Use it when the private or monorepo checkout should stay canonical, but a package, tool, or library needs to live in a separate repository. Syncs are reviewed as pull requests, and public changes can be imported back only when Copybarista can map and verify them safely.
What Copybarista Does
- Publish a package from a larger repository without moving files by hand or maintaining custom sync scripts.
- Keep the source checkout canonical while exporting an exact public tree.
- Rewrite imports, docs, or generated blocks as part of the export.
- Use the example GitHub workflows to review syncs as pull requests instead of
pushing to
main. - Bring public fixes back into source only when the reverse mapping verifies.
- Reject unsupported config instead of guessing and producing a surprising export.
Generated export PRs are workflow-owned and can auto-merge after required checks. Public changes flow back through separate source PRs so maintainers can review what enters the private or monorepo source of truth.
Why not just use an Alternative Tool?
Two adjacent tools solve related parts of this problem:
- Git subtree and
git-filter-repowith custom tooling for code transformations. - Copybara, a mature general-purpose migration tool with a Java-based runtime.
Start with those tools first when their tradeoffs match your requirements, see the table below for the specific differences.

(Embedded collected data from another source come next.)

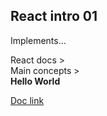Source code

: ## React intro 01

Implements...  

React docs >  
Main concepts >  
**Hello World**

[Doc link](https://reactjs.org/docs/hello-world.html)
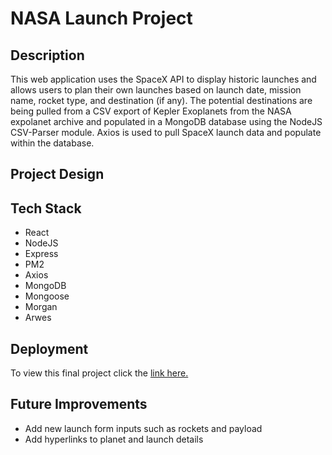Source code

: # NASA Launch Project

## Description

This web application uses the SpaceX API to display historic launches and allows users to plan their own launches based on launch date, mission name, rocket type, and destination (if any). The potential destinations are being pulled from a CSV export of Kepler Exoplanets from the NASA expolanet archive and populated in a MongoDB database using the NodeJS CSV-Parser module. Axios is used to pull SpaceX launch data and populate within the database.

## Project Design

## Tech Stack

- React
- NodeJS
- Express
- PM2
- Axios
- MongoDB
- Mongoose
- Morgan
- Arwes

## Deployment

To view this final project click the [link here.](https://news-explorer.root.sx/)

## Future Improvements

- Add new launch form inputs such as rockets and payload
- Add hyperlinks to planet and launch details
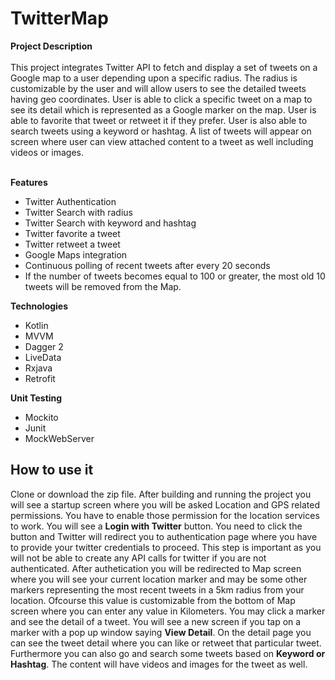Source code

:# TwitterMap
**Project Description**</br></br>
This project integrates Twitter API to fetch and display a set of tweets on a Google map to a user depending upon a specific radius. The radius is customizable by the user and will allow users
to see the detailed tweets having geo coordinates. User is able to click a specific tweet on a map to see its detail which is represented as a Google marker on the map.
User is able to favorite that tweet or retweet it if they prefer.
User is also able to search tweets using a keyword or hashtag. A list of tweets will appear on screen where user can view attached content to a tweet as well including videos or images.</br></br>

**Features**</br>
- Twitter Authentication
- Twitter Search with radius
- Twitter Search with keyword and hashtag
- Twitter favorite a tweet
- Twitter retweet a tweet
- Google Maps integration
- Continuous polling of recent tweets after every 20 seconds
- If the number of tweets becomes equal to 100 or greater, the most old 10 tweets will be removed from the Map. 

**Technologies**</br>
- Kotlin
- MVVM
- Dagger 2
- LiveData
- Rxjava
- Retrofit

**Unit Testing**</br>
- Mockito
- Junit
- MockWebServer

## How to use it</br>
Clone or download the zip file. After building and running the project you will see a startup screen where you will be asked Location and GPS related permissions.
You have to enable those permission for the location services to work. You will see a **Login with Twitter** button. You need to click the button and Twitter will redirect you to authentication page where you have to provide your twitter credentials to proceed.
This step is important as you will not be able to create any API calls for twitter if you are not authenticated. After authetication you will be redirected to Map screen where you will see your current location marker and may be some other markers representing the most recent tweets in a 5km radius from your location.
Ofcourse this value is customizable from the bottom of Map screen where you can enter any value in Kilometers.
You may click a marker and see the detail of a tweet. You will see a new screen if you tap on a marker with a pop up window saying **View Detail**. On the detail page you can see the tweet detail where you can like or retweet that particular tweet.
Furthermore you can also go and search some tweets based on **Keyword or Hashtag**. The content will have videos and images for the tweet as well.

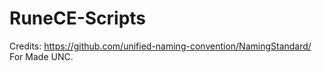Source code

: # RuneCE-Scripts
Credits: https://github.com/unified-naming-convention/NamingStandard/ For Made UNC.
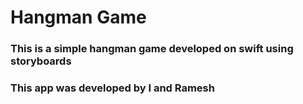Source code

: # Hangman Game


### This is a simple hangman game developed on swift using storyboards

### This app was developed by I and Ramesh
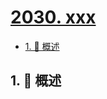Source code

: # [2030. xxx](https://github.com/Tdahuyou/TNotes.leetcode/tree/main/notes/2030.%20xxx)

<!-- region:toc -->

- [1. 📝 概述](#1--概述)

<!-- endregion:toc -->

## 1. 📝 概述
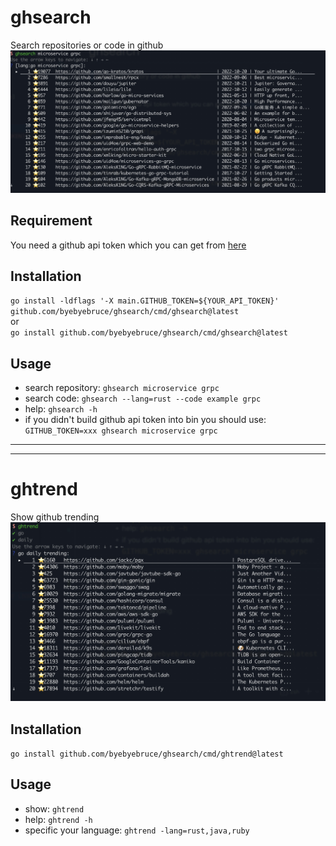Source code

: # ghsearch
Search repositories or code in github
![](./doc/pic/ghsearchjpg.jpg)

## Requirement
You need a github api token which you can get from [here](https://github.com/settings/tokens)

## Installation
`go install -ldflags '-X main.GITHUB_TOKEN=${YOUR_API_TOKEN}' github.com/byebyebruce/ghsearch/cmd/ghsearch@latest`  
or  
`go install github.com/byebyebruce/ghsearch/cmd/ghsearch@latest`  

## Usage
- search repository: `ghsearch microservice grpc`
- search code: `ghsearch --lang=rust --code example grpc`
- help: `ghsearch -h`
- if you didn't build github api token into bin you should use: `GITHUB_TOKEN=xxx ghsearch microservice grpc`

---
---
# ghtrend
Show github trending
![](./doc/pic/ghtrend.jpg)

## Installation
`go install github.com/byebyebruce/ghsearch/cmd/ghtrend@latest`

## Usage
- show: `ghtrend`  
- help: `ghtrend -h`
- specific your language: `ghtrend -lang=rust,java,ruby`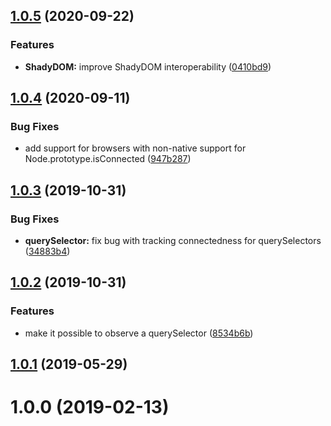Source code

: ## [1.0.5](https://github.com/wessberg/connection-observer/compare/v1.0.4...v1.0.5) (2020-09-22)

### Features

- **ShadyDOM:** improve ShadyDOM interoperability ([0410bd9](https://github.com/wessberg/connection-observer/commit/0410bd95219355a494d2b1729ae6c7ea36f06252))

## [1.0.4](https://github.com/wessberg/connection-observer/compare/v1.0.3...v1.0.4) (2020-09-11)

### Bug Fixes

- add support for browsers with non-native support for Node.prototype.isConnected ([947b287](https://github.com/wessberg/connection-observer/commit/947b2874e8766dfff43149712f6d2abc3d86e337))

## [1.0.3](https://github.com/wessberg/connection-observer/compare/v1.0.2...v1.0.3) (2019-10-31)

### Bug Fixes

- **querySelector:** fix bug with tracking connectedness for querySelectors ([34883b4](https://github.com/wessberg/connection-observer/commit/34883b4d2925e54e8aaa42f77166aa6a026d28f6))

## [1.0.2](https://github.com/wessberg/connection-observer/compare/v1.0.1...v1.0.2) (2019-10-31)

### Features

- make it possible to observe a querySelector ([8534b6b](https://github.com/wessberg/connection-observer/commit/8534b6bafb3e23961dfd71d39484bc0d5085892f))

## [1.0.1](https://github.com/wessberg/connection-observer/compare/v1.0.0...v1.0.1) (2019-05-29)

# 1.0.0 (2019-02-13)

Copybarista is intentionally narrowly scoped: it's a Python program which publishes clean OSS packages from private or monorepo sources while rewriting the exported tree and syncing through GitHub pull requests. Built and maintained by rekursiv.ai, it manages syncs between repositories while fitting a Python and GitHub toolchain.
Short version:
| Need | Copybarista | Copybara | Git subtree / git-filter-repo |
|---|---|---|---|
| Python package workflow | :white_check_mark: Built for Python repos, TOML config, Python CI | :warning: Powerful, but Java/Starlark-based | :warning: Git-first; project behavior becomes scripts |
| Rewrite imports/docs/private blocks | :white_check_mark: Built in | :white_check_mark: Broad transform model | :x: Requires custom scripts |
| GitHub PR sync in both directions | :white_check_mark: Example export/import workflows | :warning: Requires workflow glue | :x: No built-in PR workflow |
| Preserve full history | :x: Squash-style export focus | :white_check_mark: Yes | :white_check_mark: Yes |
| General migration engine | :x: Intentionally scoped | :white_check_mark: Yes | :x: No |
- Use Copybarista when the hard part is not splitting history, but producing a clean OSS package repository with deterministic rewrites, private-name checks, and GitHub PR syncs.

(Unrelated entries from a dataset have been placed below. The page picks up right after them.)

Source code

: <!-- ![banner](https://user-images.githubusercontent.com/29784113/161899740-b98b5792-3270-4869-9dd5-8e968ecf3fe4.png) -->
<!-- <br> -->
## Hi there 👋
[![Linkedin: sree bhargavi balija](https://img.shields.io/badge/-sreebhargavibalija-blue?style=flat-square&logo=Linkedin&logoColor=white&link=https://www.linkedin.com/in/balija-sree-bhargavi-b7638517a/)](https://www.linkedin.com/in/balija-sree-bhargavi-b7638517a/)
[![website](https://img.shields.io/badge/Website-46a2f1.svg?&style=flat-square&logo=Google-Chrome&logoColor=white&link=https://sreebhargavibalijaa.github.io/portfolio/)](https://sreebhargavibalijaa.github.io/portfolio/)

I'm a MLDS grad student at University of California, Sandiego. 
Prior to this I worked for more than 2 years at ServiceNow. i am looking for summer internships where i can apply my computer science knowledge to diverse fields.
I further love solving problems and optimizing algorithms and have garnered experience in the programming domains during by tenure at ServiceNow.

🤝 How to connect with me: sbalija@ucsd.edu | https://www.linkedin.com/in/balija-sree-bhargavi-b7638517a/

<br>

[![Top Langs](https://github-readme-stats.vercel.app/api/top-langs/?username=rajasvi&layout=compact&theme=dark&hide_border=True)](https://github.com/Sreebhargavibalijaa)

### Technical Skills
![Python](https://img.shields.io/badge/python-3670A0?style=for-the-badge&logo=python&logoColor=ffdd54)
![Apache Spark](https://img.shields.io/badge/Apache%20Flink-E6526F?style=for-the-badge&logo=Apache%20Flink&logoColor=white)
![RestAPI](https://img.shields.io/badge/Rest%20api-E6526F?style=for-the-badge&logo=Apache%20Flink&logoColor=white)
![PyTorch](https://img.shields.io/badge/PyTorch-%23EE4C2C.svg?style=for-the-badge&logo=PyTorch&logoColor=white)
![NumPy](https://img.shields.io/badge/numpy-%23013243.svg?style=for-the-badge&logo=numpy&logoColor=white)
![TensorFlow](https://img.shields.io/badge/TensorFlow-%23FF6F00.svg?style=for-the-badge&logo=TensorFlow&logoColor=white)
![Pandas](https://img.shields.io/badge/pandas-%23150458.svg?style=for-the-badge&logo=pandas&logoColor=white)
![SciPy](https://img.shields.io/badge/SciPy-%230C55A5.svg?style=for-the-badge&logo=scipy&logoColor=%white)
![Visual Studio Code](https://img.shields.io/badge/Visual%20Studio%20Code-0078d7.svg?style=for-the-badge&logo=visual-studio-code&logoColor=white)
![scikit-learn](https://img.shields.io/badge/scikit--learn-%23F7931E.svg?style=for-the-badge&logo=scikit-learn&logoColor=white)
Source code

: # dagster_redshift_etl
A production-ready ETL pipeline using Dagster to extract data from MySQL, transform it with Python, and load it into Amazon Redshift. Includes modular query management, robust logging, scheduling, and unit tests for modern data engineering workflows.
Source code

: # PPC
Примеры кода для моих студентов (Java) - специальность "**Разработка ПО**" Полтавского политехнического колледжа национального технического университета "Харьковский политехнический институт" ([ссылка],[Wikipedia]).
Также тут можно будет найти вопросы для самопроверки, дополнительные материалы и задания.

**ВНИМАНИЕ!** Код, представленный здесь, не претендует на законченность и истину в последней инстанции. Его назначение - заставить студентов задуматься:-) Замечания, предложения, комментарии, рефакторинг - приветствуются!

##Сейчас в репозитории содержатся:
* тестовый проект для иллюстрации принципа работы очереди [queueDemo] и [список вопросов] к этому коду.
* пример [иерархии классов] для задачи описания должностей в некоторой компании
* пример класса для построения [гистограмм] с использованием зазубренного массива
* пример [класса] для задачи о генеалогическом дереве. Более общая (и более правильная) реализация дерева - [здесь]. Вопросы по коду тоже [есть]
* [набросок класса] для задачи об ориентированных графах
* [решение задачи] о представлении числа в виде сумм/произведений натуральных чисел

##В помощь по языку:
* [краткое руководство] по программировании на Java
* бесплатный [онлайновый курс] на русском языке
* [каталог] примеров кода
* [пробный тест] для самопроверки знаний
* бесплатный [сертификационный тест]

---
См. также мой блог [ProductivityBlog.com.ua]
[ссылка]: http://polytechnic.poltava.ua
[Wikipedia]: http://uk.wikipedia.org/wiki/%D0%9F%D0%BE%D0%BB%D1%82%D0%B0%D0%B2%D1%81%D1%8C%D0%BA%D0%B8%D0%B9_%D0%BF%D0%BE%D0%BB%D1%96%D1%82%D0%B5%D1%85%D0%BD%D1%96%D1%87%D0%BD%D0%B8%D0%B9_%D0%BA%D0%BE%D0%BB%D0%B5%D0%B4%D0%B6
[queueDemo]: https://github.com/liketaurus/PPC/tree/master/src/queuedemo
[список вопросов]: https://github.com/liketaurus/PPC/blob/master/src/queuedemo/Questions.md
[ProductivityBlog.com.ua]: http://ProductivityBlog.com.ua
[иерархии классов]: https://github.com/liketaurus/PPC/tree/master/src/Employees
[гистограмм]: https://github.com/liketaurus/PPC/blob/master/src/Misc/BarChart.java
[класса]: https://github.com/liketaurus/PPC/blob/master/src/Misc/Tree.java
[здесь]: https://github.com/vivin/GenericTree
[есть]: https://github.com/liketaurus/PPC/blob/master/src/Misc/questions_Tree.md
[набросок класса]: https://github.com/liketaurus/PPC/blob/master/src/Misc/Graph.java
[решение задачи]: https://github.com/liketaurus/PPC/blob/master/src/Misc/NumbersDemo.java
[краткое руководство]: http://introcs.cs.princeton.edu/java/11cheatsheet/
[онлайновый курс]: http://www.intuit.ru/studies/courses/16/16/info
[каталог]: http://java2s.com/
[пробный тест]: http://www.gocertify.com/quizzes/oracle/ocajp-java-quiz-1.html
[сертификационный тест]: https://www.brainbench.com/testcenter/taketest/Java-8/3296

- Use Copybara when you need a more general purpose, broader migration engine.
- Use Git subtree or
git-filter-repowhen history preservation is the main goal and the subtree is already self-contained.
The detailed comparison below lists the specific workflow capabilities.
Install
uv tool install copybarista
copybarista --help
Other options:
uv add copybarista
pipx install copybarista
pip install copybarista
Copybarista requires Python 3.12. Git exports also require the system
git executable.
Quick Start
Create copy.barista.toml at the root of the source checkout:
[workflow]
name = "widget"
mode = "squash"
source_root = "packages/widget"
[destination.folder]
path = "/tmp/widget-oss"
[files]
include = ["**"]
exclude = [
".pytest_cache/**",
"**/.pytest_cache/**",
".ruff_cache/**",
"**/.ruff_cache/**",
".venv/**",
"**/__pycache__/**",
"*.pyc",
"**/*.pyc",
"dist/**",
]
[[transform]]
type = "replace"
path = "tests/test_widget.py"
before = "from monorepo.packages.widget import"

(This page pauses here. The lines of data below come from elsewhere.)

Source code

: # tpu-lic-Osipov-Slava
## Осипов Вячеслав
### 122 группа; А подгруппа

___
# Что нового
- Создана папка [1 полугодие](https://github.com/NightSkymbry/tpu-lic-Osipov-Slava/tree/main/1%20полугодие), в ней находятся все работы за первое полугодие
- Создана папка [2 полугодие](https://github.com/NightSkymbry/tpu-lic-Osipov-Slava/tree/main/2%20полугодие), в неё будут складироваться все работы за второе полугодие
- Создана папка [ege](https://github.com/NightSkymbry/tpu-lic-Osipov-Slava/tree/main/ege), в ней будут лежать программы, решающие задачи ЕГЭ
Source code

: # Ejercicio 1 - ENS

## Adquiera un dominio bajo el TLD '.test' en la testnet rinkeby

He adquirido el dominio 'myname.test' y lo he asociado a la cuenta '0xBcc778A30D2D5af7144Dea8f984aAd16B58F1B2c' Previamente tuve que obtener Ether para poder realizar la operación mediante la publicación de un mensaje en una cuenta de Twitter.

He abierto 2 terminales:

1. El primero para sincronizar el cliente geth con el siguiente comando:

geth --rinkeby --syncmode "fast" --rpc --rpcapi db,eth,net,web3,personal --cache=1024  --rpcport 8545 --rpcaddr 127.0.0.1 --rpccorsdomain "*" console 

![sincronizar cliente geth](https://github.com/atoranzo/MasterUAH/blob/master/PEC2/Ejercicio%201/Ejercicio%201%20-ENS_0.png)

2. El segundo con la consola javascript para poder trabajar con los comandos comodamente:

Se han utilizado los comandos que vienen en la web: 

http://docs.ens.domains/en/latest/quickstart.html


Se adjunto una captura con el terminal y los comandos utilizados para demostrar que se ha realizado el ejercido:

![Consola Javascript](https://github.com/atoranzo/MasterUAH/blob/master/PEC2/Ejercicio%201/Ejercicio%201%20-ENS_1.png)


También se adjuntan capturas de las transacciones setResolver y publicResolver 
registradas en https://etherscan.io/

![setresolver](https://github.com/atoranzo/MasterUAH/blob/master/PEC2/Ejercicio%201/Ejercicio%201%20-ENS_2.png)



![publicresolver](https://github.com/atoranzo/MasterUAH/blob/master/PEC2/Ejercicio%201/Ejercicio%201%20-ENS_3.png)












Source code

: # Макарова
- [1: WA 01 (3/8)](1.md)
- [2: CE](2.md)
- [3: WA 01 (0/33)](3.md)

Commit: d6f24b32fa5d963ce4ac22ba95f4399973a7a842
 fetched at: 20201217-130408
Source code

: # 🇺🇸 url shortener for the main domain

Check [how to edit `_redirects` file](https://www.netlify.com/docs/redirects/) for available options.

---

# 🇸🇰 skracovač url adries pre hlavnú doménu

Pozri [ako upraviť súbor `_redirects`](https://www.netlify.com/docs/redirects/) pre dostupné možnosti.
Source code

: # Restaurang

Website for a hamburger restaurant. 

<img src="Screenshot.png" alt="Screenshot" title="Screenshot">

after = "from widget import"
Validate the config and export the standalone tree:
copybarista validate copy.barista.toml
copybarista export copy.barista.toml /path/to/source \
--folder-dir /tmp/widget-oss
If /tmp/widget-oss already exists, pass --force to replace it after
Copybarista's destination safety checks:
copybarista export copy.barista.toml /path/to/source \
--folder-dir /tmp/widget-oss \
--force \
--json
The source_ref argument is the checkout root. workflow.source_root is
resolved relative to that root, and exported files land at the destination
root. Use [[files.copy]] when a public package should also include selected
shared files from elsewhere in the same checkout.
Common Workflows
Set Up Package Sync
Use init-sync to create the package-local sync files that every exported
package can keep public:
copybarista init-sync . \
--package-name configgle \
--sync-label Configgle \
--source-root packages/configgle \
--public-repo example/configgle \
--source-repo example/source \
--copybarista-project-path tools/copybarista \
--smoke-import configgle \
--type-check-target configgle \
--type-check-target tests
This writes copy.barista.toml, copybarista.sync.toml, the public import
workflow .github/workflows/sync-to-source.yml, and the public package
validation workflow .github/workflows/package-validation.yml. The package name
lives in copybarista.sync.toml; script and workflow names stay stable so new
packages do not need sync_<package>.py files or package-specific environment
names. Use init-sync --overwrite only when intentionally regenerating existing
sync files.
The validation workflow runs package-owned commands from copybarista.sync.toml.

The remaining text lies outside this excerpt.